Doup, a kicker on the Ohio State football team, got his first chance to dress and be on the sidelines with the Buckeyes on Saturday against Indiana.
“It was surreal. Kind of like it didn’t really happen,” Doup said. “I couldn’t believe I was on the field dressed in my Ohio State jersey with those guys. It was pretty cool.”
If he thinks it didn’t happen, he’s got plenty of pictures and a facebook page devoted to the fact he was there to remind him it was true. Several of his friends sent him pictures of himself on TV on his cell phone after the game. Doup could be spotted behind Ohio State coach Jim Tressel during at least one portion of the game.
“I have a few texts of pictures of me on TV and I got a lot of texts from people who say they saw me. It was pretty neat getting those,” Doup said.
Doup’s day started out with team meetings at the Blackwell, then over to St. John Arena for the Skull Session with the Ohio State marching band.
“When we got to St. John Arena, everyone was clapping and cheering. Coach Tressel gave a pep rally speech and got everyone pumped up,” Doup said.
The team then walked through a long line of well-wishers to the locker room at Ohio Stadium, where they prepared for the game.
When it was time for the game, the players came out of the locker room, hooked their arms together for their ritual dance, then charged out onto the field in front of 105,000 fans.
“I was just trying not to trip. I was in the middle and don’t know who was beside me at the time. We packed in, formed our lines and put our arms together. We never did anything like that in high school. I’ve been to Ohio State games and seen that, but it’s a different feeling being a part of. It was really neat,” Doup said. “You could really tell there were a lot of people there, especially on the kickoffs and on third downs. It was loud.”
After the game, Doup got to be part of the celebration in the locker room for Tressel’s 100th victory at Ohio State. The coach’s wife made a cake in honor of the accomplishment and the players all got a piece, if they wanted.
Then, on his way out to meet his family, Doup had another first –– an autograph request.
“That’s the first time anyone’s asked me for an autograph. I thought it would be weird, but I just grabbed the sharpie and the ball and signed it,” Doup said.
The freshman then got to go to dinner with his mom, Alice, dad, Kelly, and sister, as well as his grandma, grandpa and other relatives.
“They were all at the Skull Session and very pumped as well,” said Doup.
Saturday was just one highlight in a string of them so far this fall at Ohio State for Doup. He’s been practicing with the team since starting school on Sept. 21.
“Practice has been pretty cool. The guys are really nice and are helping me out. Just trying to make me better. It’s pretty neat to watch the offense and defense do their thing in practice,” Doup said.
The Buckeyes usually don’t practice on Mondays, but Tuesdays through Fridays are especially busy for Doup. He takes classes in the morning, including math, psychology and business, then heads to the Woody Hayes facility for practice at 2 p.m.

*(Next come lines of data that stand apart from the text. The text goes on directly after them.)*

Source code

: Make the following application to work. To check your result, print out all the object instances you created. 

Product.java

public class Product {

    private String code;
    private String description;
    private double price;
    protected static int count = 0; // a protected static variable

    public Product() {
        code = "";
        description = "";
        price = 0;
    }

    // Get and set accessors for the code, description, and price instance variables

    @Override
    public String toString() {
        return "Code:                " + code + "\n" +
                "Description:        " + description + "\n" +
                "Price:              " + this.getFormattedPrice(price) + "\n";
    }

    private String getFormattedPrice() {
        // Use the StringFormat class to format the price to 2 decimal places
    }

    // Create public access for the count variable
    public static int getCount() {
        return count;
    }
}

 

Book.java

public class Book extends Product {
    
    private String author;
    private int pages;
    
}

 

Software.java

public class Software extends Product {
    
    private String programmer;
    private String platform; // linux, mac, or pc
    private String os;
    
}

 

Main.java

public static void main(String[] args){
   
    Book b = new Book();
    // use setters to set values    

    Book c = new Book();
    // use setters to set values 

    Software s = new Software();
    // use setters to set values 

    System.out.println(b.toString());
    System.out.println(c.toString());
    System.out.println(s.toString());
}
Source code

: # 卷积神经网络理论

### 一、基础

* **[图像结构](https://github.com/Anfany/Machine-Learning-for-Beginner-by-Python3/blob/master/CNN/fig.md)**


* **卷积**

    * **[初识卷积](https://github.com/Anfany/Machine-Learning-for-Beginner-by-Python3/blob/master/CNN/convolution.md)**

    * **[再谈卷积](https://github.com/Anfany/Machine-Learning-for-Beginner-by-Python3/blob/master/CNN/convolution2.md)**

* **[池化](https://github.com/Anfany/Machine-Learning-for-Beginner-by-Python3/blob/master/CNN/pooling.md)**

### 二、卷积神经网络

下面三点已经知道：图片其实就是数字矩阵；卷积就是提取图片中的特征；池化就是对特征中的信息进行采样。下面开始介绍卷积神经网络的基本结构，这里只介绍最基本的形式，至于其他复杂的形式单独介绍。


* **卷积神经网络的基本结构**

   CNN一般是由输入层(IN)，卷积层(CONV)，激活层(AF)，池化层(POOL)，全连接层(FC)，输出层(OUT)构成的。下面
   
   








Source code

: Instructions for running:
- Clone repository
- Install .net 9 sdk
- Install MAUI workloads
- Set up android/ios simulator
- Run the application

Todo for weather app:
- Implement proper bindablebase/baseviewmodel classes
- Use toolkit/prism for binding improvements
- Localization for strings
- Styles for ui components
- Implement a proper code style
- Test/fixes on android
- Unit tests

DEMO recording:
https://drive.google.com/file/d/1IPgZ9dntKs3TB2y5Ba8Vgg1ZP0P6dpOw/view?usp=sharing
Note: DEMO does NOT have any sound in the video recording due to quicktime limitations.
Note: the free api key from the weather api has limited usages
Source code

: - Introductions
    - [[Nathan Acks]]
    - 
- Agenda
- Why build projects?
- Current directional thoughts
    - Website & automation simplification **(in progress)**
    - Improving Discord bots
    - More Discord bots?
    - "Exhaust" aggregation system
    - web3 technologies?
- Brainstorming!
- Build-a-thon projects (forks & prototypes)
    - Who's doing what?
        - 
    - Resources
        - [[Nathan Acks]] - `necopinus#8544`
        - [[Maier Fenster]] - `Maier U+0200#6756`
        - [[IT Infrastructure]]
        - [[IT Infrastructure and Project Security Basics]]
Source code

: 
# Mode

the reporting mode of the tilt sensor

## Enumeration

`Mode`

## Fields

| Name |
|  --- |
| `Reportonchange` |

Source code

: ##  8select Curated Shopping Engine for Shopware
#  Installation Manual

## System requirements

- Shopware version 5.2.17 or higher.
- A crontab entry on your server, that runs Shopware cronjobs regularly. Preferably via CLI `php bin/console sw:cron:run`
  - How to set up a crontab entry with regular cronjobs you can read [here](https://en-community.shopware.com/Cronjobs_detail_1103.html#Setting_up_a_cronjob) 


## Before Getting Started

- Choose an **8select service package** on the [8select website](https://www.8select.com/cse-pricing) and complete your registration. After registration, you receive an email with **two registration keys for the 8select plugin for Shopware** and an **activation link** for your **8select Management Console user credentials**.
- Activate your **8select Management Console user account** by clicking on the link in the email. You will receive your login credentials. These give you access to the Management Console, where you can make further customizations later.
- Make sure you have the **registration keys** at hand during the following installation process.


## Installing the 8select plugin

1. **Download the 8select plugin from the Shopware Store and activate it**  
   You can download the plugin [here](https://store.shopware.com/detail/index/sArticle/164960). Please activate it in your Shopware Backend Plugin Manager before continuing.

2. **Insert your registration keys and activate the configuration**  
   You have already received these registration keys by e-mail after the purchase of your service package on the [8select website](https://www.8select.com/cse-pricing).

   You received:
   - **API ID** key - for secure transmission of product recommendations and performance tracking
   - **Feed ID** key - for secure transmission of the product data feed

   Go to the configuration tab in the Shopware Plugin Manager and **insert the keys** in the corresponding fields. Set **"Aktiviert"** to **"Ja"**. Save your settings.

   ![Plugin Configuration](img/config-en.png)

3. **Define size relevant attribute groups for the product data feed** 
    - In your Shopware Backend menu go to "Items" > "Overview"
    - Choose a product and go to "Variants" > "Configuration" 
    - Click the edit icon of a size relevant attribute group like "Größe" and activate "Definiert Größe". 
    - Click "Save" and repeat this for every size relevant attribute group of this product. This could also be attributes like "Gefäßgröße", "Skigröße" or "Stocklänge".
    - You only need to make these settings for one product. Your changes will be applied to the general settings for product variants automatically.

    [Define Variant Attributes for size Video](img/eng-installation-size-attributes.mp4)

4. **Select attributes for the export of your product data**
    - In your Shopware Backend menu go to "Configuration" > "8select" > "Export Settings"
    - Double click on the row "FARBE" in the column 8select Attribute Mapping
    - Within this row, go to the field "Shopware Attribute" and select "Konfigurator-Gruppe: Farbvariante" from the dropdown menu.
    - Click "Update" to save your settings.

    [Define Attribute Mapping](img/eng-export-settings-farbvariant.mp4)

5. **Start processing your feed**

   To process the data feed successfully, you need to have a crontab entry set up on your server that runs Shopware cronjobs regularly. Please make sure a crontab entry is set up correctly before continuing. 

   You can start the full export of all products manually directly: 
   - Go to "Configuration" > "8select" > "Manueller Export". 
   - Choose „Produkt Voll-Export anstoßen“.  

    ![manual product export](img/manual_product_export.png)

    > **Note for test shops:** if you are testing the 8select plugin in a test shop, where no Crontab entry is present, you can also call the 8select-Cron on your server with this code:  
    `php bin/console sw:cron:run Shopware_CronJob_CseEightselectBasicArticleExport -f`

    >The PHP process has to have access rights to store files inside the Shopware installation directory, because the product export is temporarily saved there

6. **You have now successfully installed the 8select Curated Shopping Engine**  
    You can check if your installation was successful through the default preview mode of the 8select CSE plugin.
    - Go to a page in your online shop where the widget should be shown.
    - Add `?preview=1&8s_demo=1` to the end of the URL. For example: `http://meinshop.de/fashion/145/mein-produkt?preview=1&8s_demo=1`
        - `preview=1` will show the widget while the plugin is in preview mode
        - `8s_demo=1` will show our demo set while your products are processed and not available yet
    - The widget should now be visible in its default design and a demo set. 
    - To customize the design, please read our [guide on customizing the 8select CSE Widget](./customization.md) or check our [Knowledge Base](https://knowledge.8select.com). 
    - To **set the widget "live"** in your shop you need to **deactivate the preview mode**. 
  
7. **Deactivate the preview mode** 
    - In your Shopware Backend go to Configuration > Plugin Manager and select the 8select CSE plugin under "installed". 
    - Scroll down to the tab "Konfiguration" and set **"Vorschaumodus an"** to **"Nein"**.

The team watches video and has meetings, then the special teams players (kickers and punters) go out to the practice field and work on field goals, kickoffs and punts. Once the rest of the players come out, they work on long snaps, then go back inside the facility for some extra kicking practice. The practices usually last four hours.
The Mount Vernon graduate is one of three kickers on the team right now. Devin Barclay is a senior, while Doup and Drew Basil from Chillicothe are both freshmen.
He probably won’t travel with the Buckeyes this year, since they are allowed to dress just 70 players on away games, but will be on the sidelines for home games and will get a chance to earn a spot on next year’s team at spring practice.
“It’s like a learning year for me. I’m still new and will probably redshirt. It’s a development year where I can practice kickoffs and field goals. Next spring will be the real test,” Doup said.